Byzantine Coin Find in Germany
Here are some additional items in the media this week that may be of interest.
Arthur Shippee passed along this Artnet story of a Byzantine coin find in Germany.
The hoard consisted of two very high quality gold earrings set with semi-precious stones, a gilded pseudo-coin brooch, two gilded stone-studded finger rings, a ring fragment, a small formerly gilded perforated disc, a ring brooch, and about 30 silver coins, some of them heavily fragmented, Ulf Ickerodt, the director of ALSH, told Live Science.
The team has dated the two earrings, surprisingly well-preserved, to around 1100 due to their apparent Byzantine style and craftsmanship. One of the brooches is also an imitation of an Islamic gold dinar, dating it to the Almohad caliphate between the 12th and 13th centuries.
The 30 coins are linked to the reign of Valdemar II, the Danish king who ruled from 1170 to 1241. Fragments of fabric found with the coins suggest that they were once buried in a bag.
To read the complete article, see:
Steam-Age Arsenal Forges Cannons for Army
A German Man Just Learning How to Use a Metal Detector Uncovered a Hoard of Buried Byzantine Jewelry and Silver Coins
Collectors appreciate history and tradition. Here's a story about something round and made of metal, but much bigger than coins or medals.
Watervliet Arsenal has made big guns for every U.S. conflict since the Spanish-American War. Russia has made it relevant again, as described in this Wall Street Journal article.
On a military base more than two centuries old, the Army is hammering out its cannon of the future.
The Watervliet Arsenal opened during the War of 1812 and one building dates to 1828. Yet inside an aging production hall, new digital machine tools that resemble science-fiction space pods are churning out components for Abrams tanks, a weapon pledged for fighting in Ukraine. In another hall, an automated forge pounds red-hot metal cylinders into 20-foot gun barrels for America's next howitzers, which will lob shells more than 40 miles.

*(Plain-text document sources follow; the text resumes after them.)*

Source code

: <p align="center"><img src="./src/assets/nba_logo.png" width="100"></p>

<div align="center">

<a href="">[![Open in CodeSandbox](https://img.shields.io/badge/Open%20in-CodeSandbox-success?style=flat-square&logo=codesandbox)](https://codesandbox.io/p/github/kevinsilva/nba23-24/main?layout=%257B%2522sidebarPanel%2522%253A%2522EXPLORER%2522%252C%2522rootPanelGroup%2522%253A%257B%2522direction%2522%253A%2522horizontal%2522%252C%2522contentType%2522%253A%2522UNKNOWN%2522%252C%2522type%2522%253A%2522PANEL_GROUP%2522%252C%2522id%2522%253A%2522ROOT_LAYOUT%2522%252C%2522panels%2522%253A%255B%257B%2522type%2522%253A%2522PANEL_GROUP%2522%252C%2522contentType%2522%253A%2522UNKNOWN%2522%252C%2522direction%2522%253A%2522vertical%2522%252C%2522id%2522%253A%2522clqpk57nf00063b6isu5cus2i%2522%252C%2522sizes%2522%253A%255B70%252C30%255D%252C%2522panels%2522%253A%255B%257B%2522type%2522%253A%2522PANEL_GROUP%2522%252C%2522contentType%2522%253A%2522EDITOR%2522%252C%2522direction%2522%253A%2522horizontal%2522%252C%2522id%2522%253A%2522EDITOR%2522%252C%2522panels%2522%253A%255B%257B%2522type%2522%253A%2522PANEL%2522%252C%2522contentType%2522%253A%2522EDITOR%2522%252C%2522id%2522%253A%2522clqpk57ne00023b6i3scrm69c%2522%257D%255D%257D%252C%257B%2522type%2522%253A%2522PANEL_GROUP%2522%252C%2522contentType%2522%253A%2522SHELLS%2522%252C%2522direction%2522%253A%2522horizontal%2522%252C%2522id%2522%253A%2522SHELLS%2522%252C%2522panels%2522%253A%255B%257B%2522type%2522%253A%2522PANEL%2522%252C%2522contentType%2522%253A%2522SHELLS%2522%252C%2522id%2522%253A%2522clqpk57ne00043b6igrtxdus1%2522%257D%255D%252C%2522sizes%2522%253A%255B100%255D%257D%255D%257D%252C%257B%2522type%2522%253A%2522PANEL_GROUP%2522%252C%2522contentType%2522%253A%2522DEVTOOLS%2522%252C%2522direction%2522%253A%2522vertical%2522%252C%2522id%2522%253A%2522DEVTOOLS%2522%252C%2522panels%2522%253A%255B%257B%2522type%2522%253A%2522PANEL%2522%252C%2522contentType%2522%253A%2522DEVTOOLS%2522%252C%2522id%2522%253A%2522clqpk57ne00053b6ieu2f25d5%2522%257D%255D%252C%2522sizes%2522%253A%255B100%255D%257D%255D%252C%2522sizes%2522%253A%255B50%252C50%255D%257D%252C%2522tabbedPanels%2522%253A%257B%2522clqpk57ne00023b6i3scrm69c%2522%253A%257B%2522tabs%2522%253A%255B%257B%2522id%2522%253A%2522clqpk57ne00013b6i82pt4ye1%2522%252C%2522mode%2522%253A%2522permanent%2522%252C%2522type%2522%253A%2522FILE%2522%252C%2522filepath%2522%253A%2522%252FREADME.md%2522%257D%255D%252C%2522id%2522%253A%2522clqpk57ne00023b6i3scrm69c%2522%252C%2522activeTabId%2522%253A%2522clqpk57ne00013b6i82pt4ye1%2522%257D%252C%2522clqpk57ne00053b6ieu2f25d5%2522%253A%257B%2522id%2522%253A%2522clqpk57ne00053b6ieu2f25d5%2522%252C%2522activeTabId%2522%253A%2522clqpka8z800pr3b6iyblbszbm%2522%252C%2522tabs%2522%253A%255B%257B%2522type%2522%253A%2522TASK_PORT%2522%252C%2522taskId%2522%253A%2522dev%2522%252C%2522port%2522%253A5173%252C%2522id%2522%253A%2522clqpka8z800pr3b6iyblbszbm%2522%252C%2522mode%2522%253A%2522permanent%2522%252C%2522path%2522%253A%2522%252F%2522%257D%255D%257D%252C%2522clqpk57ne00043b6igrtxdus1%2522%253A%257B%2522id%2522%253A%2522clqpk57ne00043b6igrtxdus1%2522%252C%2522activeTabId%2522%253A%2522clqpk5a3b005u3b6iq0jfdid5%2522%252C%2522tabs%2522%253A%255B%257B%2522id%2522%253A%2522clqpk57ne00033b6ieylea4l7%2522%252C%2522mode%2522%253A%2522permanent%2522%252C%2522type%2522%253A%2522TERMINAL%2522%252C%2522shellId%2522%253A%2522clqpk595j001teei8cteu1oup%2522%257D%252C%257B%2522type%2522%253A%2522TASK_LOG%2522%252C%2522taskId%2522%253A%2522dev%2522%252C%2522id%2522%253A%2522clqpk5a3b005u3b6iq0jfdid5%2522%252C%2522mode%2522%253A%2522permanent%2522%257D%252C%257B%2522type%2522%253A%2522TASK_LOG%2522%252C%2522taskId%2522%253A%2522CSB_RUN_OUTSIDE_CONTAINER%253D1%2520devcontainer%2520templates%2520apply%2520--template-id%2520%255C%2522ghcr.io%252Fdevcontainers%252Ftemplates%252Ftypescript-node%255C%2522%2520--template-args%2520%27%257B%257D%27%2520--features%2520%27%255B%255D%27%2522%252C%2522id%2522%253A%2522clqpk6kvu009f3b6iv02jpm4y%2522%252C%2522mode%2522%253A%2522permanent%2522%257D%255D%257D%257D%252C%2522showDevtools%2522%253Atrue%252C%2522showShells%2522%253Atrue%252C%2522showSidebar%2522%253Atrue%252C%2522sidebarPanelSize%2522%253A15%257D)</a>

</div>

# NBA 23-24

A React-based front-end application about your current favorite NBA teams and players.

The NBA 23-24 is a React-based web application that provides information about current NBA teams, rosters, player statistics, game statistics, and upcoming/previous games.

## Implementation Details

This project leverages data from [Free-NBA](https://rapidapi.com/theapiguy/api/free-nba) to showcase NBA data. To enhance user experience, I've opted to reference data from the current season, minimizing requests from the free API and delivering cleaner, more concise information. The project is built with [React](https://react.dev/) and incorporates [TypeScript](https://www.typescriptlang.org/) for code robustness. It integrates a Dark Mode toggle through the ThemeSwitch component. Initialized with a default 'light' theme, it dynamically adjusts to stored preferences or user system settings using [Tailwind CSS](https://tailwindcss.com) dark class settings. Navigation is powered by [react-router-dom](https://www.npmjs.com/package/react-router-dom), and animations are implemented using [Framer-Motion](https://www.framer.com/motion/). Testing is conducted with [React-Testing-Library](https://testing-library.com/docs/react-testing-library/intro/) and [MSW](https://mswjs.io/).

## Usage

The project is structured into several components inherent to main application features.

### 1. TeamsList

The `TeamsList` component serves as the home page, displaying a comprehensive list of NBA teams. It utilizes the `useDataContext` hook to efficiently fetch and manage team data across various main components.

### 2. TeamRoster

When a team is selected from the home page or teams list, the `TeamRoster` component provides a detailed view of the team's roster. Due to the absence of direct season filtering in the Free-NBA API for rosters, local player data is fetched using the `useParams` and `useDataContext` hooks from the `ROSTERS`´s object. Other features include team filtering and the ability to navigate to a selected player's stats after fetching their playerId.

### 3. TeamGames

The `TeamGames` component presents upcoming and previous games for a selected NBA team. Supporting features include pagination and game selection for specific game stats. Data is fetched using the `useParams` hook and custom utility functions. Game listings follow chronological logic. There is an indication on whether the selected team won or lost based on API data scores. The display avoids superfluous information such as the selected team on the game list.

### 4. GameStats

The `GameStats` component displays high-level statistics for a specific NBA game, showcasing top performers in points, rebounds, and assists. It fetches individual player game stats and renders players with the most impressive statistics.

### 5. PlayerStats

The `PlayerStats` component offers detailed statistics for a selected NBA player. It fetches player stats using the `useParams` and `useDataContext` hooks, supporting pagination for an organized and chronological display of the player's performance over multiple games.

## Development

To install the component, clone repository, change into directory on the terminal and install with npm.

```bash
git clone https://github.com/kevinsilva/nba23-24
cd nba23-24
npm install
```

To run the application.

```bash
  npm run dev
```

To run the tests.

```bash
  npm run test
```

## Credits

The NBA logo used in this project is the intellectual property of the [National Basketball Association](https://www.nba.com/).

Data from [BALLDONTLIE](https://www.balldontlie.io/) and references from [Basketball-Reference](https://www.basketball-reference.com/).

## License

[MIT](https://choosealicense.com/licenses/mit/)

Fighting in Ukraine has renewed attention to land systems that Watervliet helps produce and repair, which until recently were dismissed by some military strategists as relics because they are used by traditional infantry.
Tacom, the Army's in-house production, maintenance and logistics operation for ground equipment like artillery, is unusual because it carries out manufacturing. The Pentagon and Congress decided decades ago that to ensure supplies of essential materiel like big guns and their ammunition, some production and upkeep will remain in public hands.
Col. Fisher's arrival was marked by a unique tradition: a ceremony to hand off the stamp with which the base commander's initials imprint every barrel.
What we do here we've been doing since 1813, said Gen. Werner.
What's going on in Ukraine is a manifestation of what we've been doing for 210 years.
To read the complete article (subscription required), see:
Recovering Stolen Relics
At a Steam-Age Arsenal, U.S. Army Forges Cannons for a Digital Era, War in Ukraine
This one is non-numismatic as well, but of interest to history buffs and collectors in general. It's about Robert K. Wittman recovered an estimated $300 million worth of stolen artworks and historical relics, including an original copy of the Bill of Rights. Thanks to Heath White for passing this along.
Raised in Baltimore where his father was a high-end antiques dealer, Wittman began working for the FBI in the late 1980s and eventually focused on investigating theft of cultural items. The marketing of stolen goods would become much easier, thanks to the development of internet auctions allowing thieves to effortlessly find buyers and make lucrative sales with relative anonymity. This is especially so in the booming business of Civil War collectibles, where items either pilfered from museums or swindled from families and private collectors sometimes command millions of dollars.
Tracking down stolen historical treasures and busting those who traffic in them requires a special touch, as Wittman describes in his 2010 book Priceless. His story proves that he was a natural for the job.
In the 1990s, Wittman handled numerous investigations involving everything from combat-worn uniforms and presentation weapons to personal correspondence from Union and Confederate soldiers. In each instance, the evidence led to swindlers, thieves, and unscrupulous collectors who were motivated by greed rather than a love of history.
To read the complete article, see:
BUSTED! A DEDICATED FBI AGENT RESCUED TREASURED CIVIL WAR ARTIFACTS FROM THIEVES, SWINDLERS, AND UNSCRUPULOUS COLLECTORS
But there is a numismatic connection...
"The company hired by the ANA to research and recover its stolen coins was the consulting company started by Robert Wittman after he left the FBI. I would say this is ironic, but the more I research different fields of collectibles the more I find they are very similar in many ways."